• INSTRUCTIONS FOR THE TASK: Search the material for the word "changed" and copy each line that holds it.

·····

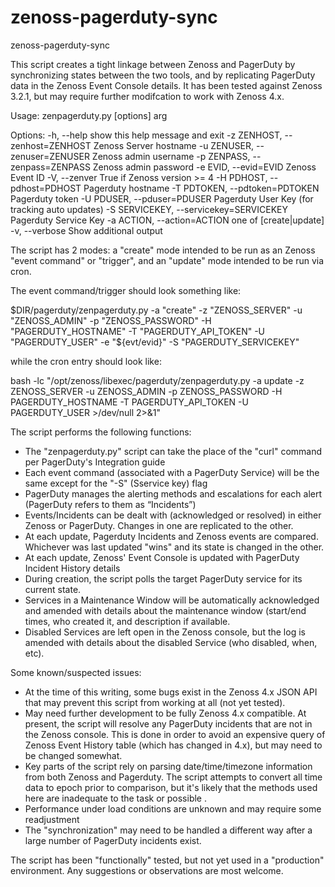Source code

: zenoss-pagerduty-sync
=====================

zenoss-pagerduty-sync

This script creates a tight linkage between Zenoss and PagerDuty by synchronizing states between the two tools, 
and by replicating PagerDuty data in the Zenoss Event Console details.  It has been tested against Zenoss 3.2.1, but
may require further modifcation to work with Zenoss 4.x.


Usage: zenpagerduty.py [options] arg

Options:
  -h, --help            show this help message and exit
  -z ZENHOST, --zenhost=ZENHOST
                        Zenoss Server hostname
  -u ZENUSER, --zenuser=ZENUSER
                        Zenoss admin username
  -p ZENPASS, --zenpass=ZENPASS
                        Zenoss admin password
  -e EVID, --evid=EVID  Zenoss Event ID
  -V, --zenver          True if Zenoss version >= 4
  -H PDHOST, --pdhost=PDHOST
                        Pagerduty hostname
  -T PDTOKEN, --pdtoken=PDTOKEN
                        Pagerduty token
  -U PDUSER, --pduser=PDUSER
                        Pagerduty User Key (for tracking auto updates)
  -S SERVICEKEY, --servicekey=SERVICEKEY
                        Pagerduty Service Key
  -a ACTION, --action=ACTION
                        one of [create|update]
  -v, --verbose         Show additional output


The script has 2 modes:  a "create" mode intended to be run as an Zenoss "event command" or "trigger", and an "update"
mode intended to be run via cron.


The event command/trigger should look something like:

$DIR/pagerduty/zenpagerduty.py -a "create" -z "ZENOSS_SERVER" -u "ZENOSS_ADMIN" -p "ZENOSS_PASSWORD" -H "PAGERDUTY_HOSTNAME" -T "PAGERDUTY_API_TOKEN" -U "PAGERDUTY_USER" -e "${evt/evid}" -S "PAGERDUTY_SERVICEKEY"


while the cron entry should look like:

bash -lc "/opt/zenoss/libexec/pagerduty/zenpagerduty.py -a update -z ZENOSS_SERVER -u ZENOSS_ADMIN -p ZENOSS_PASSWORD -H PAGERDUTY_HOSTNAME -T PAGERDUTY_API_TOKEN -U PAGERDUTY_USER >/dev/null 2>&1"


The script performs the following functions:

- The "zenpagerduty.py" script can take the place of the "curl" command per PagerDuty's Integration guide
- Each event command (associated with a PagerDuty Service) will be the same except for the "-S" (Sservice key) flag
- PagerDuty manages the alerting methods and escalations for each alert (PagerDuty refers to them as “Incidents”)
- Events/Incidents can be dealt with (acknowledged or resolved) in either Zenoss or PagerDuty. Changes in one are replicated to the other.
- At each update, Pagerduty Incidents and Zenoss events are compared.  Whichever was last updated "wins" and its state is changed in the other.
- At each update, Zenoss' Event Console is updated with PagerDuty Incident History details
- During creation, the script polls the target PagerDuty service for its current state.
- Services in a Maintenance Window will be automatically acknowledged and amended with details about the maintenance window (start/end times, who created it, and description if available.  
- Disabled Services are left open in the Zenoss console, but the log is amended with details about the disabled Service (who disabled, when, etc).


Some known/suspected issues:

- At the time of this writing, some bugs exist in the Zenoss 4.x JSON API that may prevent this script from working at all (not yet tested).
- May need further development to be fully Zenoss 4.x compatible.  At present, the script will resolve any PagerDuty incidents that are not in the Zenoss console.  This is done in order to avoid an expensive query of Zenoss Event History table (which has changed in 4.x), but may need to be changed somewhat.
- Key parts of the script rely on parsing date/time/timezone information from both Zenoss and Pagerduty. The script attempts to convert all time data to epoch prior to comparison, but it's likely that the methods used here are inadequate to the task or possible .
- Performance under load conditions are unknown and may require some readjustment
- The "synchronization" may need to be handled a different way after a large number of PagerDuty incidents exist.


The script has been "functionally" tested, but not yet used in a "production" environment.  Any suggestions or observations are most welcome.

·····

• ANSWER:
- At each update, Pagerduty Incidents and Zenoss events are compared.  Whichever was last updated "wins" and its state is changed in the other.
- May need further development to be fully Zenoss 4.x compatible.  At present, the script will resolve any PagerDuty incidents that are not in the Zenoss console.  This is done in order to avoid an expensive query of Zenoss Event History table (which has changed in 4.x), but may need to be changed somewhat.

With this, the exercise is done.